Ethnogenetic Connections of Early Nomads in the 6th – 1st сс. BC (Based on the Materials of Burial Mounds of Western Kazakhastan, the Southern Cisurals, the Lower Volga Region and the Lower Don Region)
Abstract
The paper is devoted to the study of ethnogenetic connections in the anthropological appearance of early nomads of Western Kazakhstan, the Southern Cisurals, the Lower Volga region and the Lower Don region in Sauromatian-Early Sarmatian time (6th – 1st cc. BC). To achieve this goal, cranial series, numbering 1000 skulls, have been analyzed. The material has been studied using the methods of one-dimensional and multi dimensional statistics. The results of comparative analysis let reveal the significant morphological similarity of chronological and territorial groups and, in some cases, their absolute identity. First of all, such similarity can be explained by the community of European-ethnicity genetic substrate, ascending to the population of the Late Bronze Age (the population of East Andronov and Karasuk archaeological cultures). Its appearance could be identified as the type of ancient east representatives of European ethnicity. The similar features are the consequence of both the integration processes based on this substrate and the cultural complex with specific habitat, which allowed carrying out the nomadic way of production. Special features in culture and anthropological appearance of the population had been accumulating during six centuries.
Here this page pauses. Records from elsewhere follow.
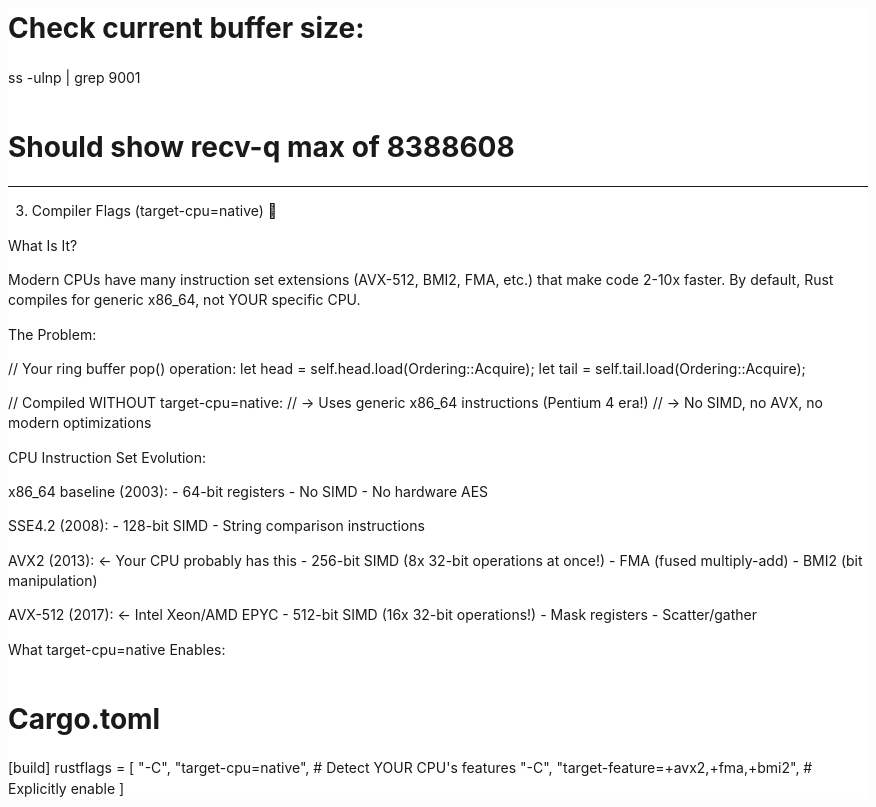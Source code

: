   # Check current buffer size:
  ss -ulnp | grep 9001
  # Should show recv-q max of 8388608

  ---
  3. Compiler Flags (target-cpu=native) 🔧

  What Is It?

  Modern CPUs have many instruction set extensions (AVX-512, BMI2, FMA, etc.) that make code
  2-10x faster. By default, Rust compiles for generic x86_64, not YOUR specific CPU.

  The Problem:

  // Your ring buffer pop() operation:
  let head = self.head.load(Ordering::Acquire);
  let tail = self.tail.load(Ordering::Acquire);

  // Compiled WITHOUT target-cpu=native:
  // → Uses generic x86_64 instructions (Pentium 4 era!)
  // → No SIMD, no AVX, no modern optimizations

  CPU Instruction Set Evolution:

  x86_64 baseline (2003):
    - 64-bit registers
    - No SIMD
    - No hardware AES

  SSE4.2 (2008):
    - 128-bit SIMD
    - String comparison instructions

  AVX2 (2013):  ← Your CPU probably has this
    - 256-bit SIMD (8x 32-bit operations at once!)
    - FMA (fused multiply-add)
    - BMI2 (bit manipulation)

  AVX-512 (2017):  ← Intel Xeon/AMD EPYC
    - 512-bit SIMD (16x 32-bit operations!)
    - Mask registers
    - Scatter/gather

  What target-cpu=native Enables:

  # Cargo.toml
  [build]
  rustflags = [
      "-C", "target-cpu=native",  # Detect YOUR CPU's features
      "-C", "target-feature=+avx2,+fma,+bmi2",  # Explicitly enable
  ]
These features had formed a cultural and historical community and received the name of the Scythian-Sarmatian world. We should also consider another way ofinteractions between ethnic groups, in which they can be described as constant rearrangements within the nomads of the Eurasian steppes of that time. This scenario is based on the ethnographic materials of the nomads of Modern History (Kazakhs, Kalmyks, etc.). Individual families, clans or, for example, a group of young men used to break away from a kind of their tribal array for some reason and were included in the related nomadic associations.